■ DIRECTIONS
Set down the entries exactly as they appear, apart from the images, which stay out.

▬▬▬▬▬▬▬▬▬▬

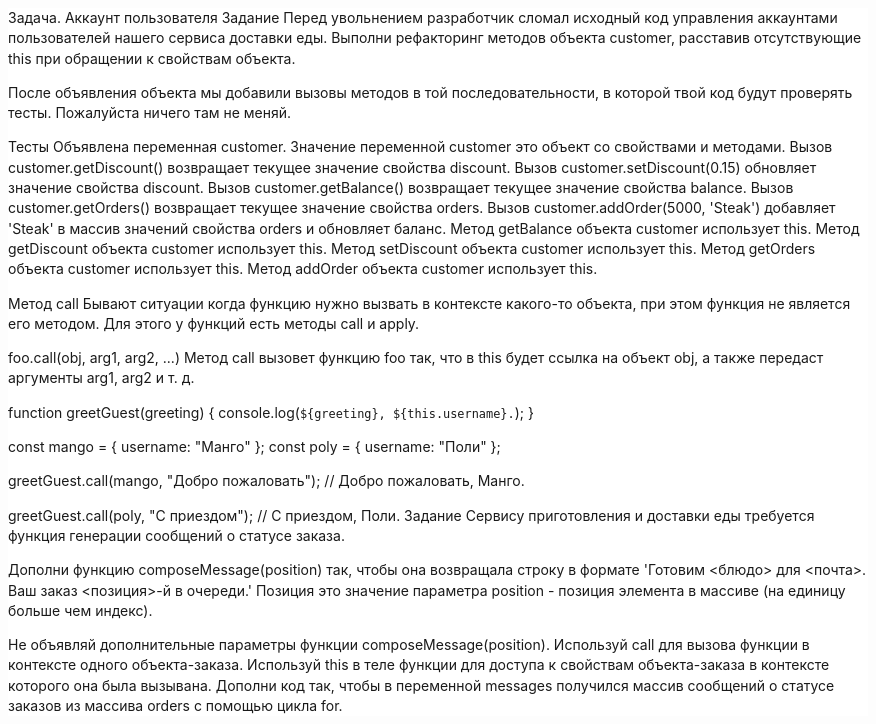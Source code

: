 

Задача. Аккаунт пользователя
Задание
Перед увольнением разработчик сломал исходный код управления аккаунтами пользователей нашего сервиса доставки еды. Выполни рефакторинг методов объекта customer, расставив отсутствующие this при обращении к свойствам объекта.

После объявления объекта мы добавили вызовы методов в той последовательности, в которой твой код будут проверять тесты. Пожалуйста ничего там не меняй.

Тесты
Объявлена переменная customer.
Значение переменной customer это объект со свойствами и методами.
Вызов customer.getDiscount() возвращает текущее значение свойства discount.
Вызов customer.setDiscount(0.15) обновляет значение свойства discount.
Вызов customer.getBalance() возвращает текущее значение свойства balance.
Вызов customer.getOrders() возвращает текущее значение свойства orders.
Вызов customer.addOrder(5000, 'Steak') добавляет 'Steak' в массив значений свойства orders и обновляет баланс.
Метод getBalance объекта customer использует this.
Метод getDiscount объекта customer использует this.
Метод setDiscount объекта customer использует this.
Метод getOrders объекта customer использует this.
Метод addOrder объекта customer использует this.



Метод call
Бывают ситуации когда функцию нужно вызвать в контексте какого-то объекта, при этом функция не является его методом. Для этого у функций есть методы call и apply.

foo.call(obj, arg1, arg2, ...)
Метод call вызовет функцию foo так, что в this будет ссылка на объект obj, а также передаст аргументы arg1, arg2 и т. д.

function greetGuest(greeting) {
console.log(`${greeting}, ${this.username}.`);
}

const mango = { username: "Манго" };
const poly = { username: "Поли" };

greetGuest.call(mango, "Добро пожаловать");
// Добро пожаловать, Манго.

greetGuest.call(poly, "С приездом");
// С приездом, Поли.
Задание
Сервису приготовления и доставки еды требуется функция генерации сообщений о статусе заказа.

Дополни функцию composeMessage(position) так, чтобы она возвращала строку в формате 'Готовим <блюдо> для <почта>. Ваш заказ <позиция>-й в очереди.' Позиция это значение параметра position - позиция элемента в массиве (на единицу больше чем индекс).

Не объявляй дополнительные параметры функции composeMessage(position).
Используй call для вызова функции в контексте одного объекта-заказа.
Используй this в теле функции для доступа к свойствам объекта-заказа в контексте которого она была вызывана.
Дополни код так, чтобы в переменной messages получился массив сообщений о статусе заказов из массива orders с помощью цикла for.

▬▬▬▬▬▬▬▬▬▬

■ RESPONSE TO THE EXERCISE
Source code

: 

Задача. Аккаунт пользователя
Задание
Перед увольнением разработчик сломал исходный код управления аккаунтами пользователей нашего сервиса доставки еды. Выполни рефакторинг методов объекта customer, расставив отсутствующие this при обращении к свойствам объекта.

После объявления объекта мы добавили вызовы методов в той последовательности, в которой твой код будут проверять тесты. Пожалуйста ничего там не меняй.

Тесты
Объявлена переменная customer.
Значение переменной customer это объект со свойствами и методами.
Вызов customer.getDiscount() возвращает текущее значение свойства discount.
Вызов customer.setDiscount(0.15) обновляет значение свойства discount.
Вызов customer.getBalance() возвращает текущее значение свойства balance.
Вызов customer.getOrders() возвращает текущее значение свойства orders.
Вызов customer.addOrder(5000, 'Steak') добавляет 'Steak' в массив значений свойства orders и обновляет баланс.
Метод getBalance объекта customer использует this.
Метод getDiscount объекта customer использует this.
Метод setDiscount объекта customer использует this.
Метод getOrders объекта customer использует this.
Метод addOrder объекта customer использует this.



Метод call
Бывают ситуации когда функцию нужно вызвать в контексте какого-то объекта, при этом функция не является его методом. Для этого у функций есть методы call и apply.

foo.call(obj, arg1, arg2, ...)
Метод call вызовет функцию foo так, что в this будет ссылка на объект obj, а также передаст аргументы arg1, arg2 и т. д.

function greetGuest(greeting) {
console.log(`${greeting}, ${this.username}.`);
}

const mango = { username: "Манго" };
const poly = { username: "Поли" };

greetGuest.call(mango, "Добро пожаловать");
// Добро пожаловать, Манго.

greetGuest.call(poly, "С приездом");
// С приездом, Поли.
Задание
Сервису приготовления и доставки еды требуется функция генерации сообщений о статусе заказа.

Дополни функцию composeMessage(position) так, чтобы она возвращала строку в формате 'Готовим <блюдо> для <почта>. Ваш заказ <позиция>-й в очереди.' Позиция это значение параметра position - позиция элемента в массиве (на единицу больше чем индекс).

Не объявляй дополнительные параметры функции composeMessage(position).
Используй call для вызова функции в контексте одного объекта-заказа.
Используй this в теле функции для доступа к свойствам объекта-заказа в контексте которого она была вызывана.
Дополни код так, чтобы в переменной messages получился массив сообщений о статусе заказов из массива orders с помощью цикла for.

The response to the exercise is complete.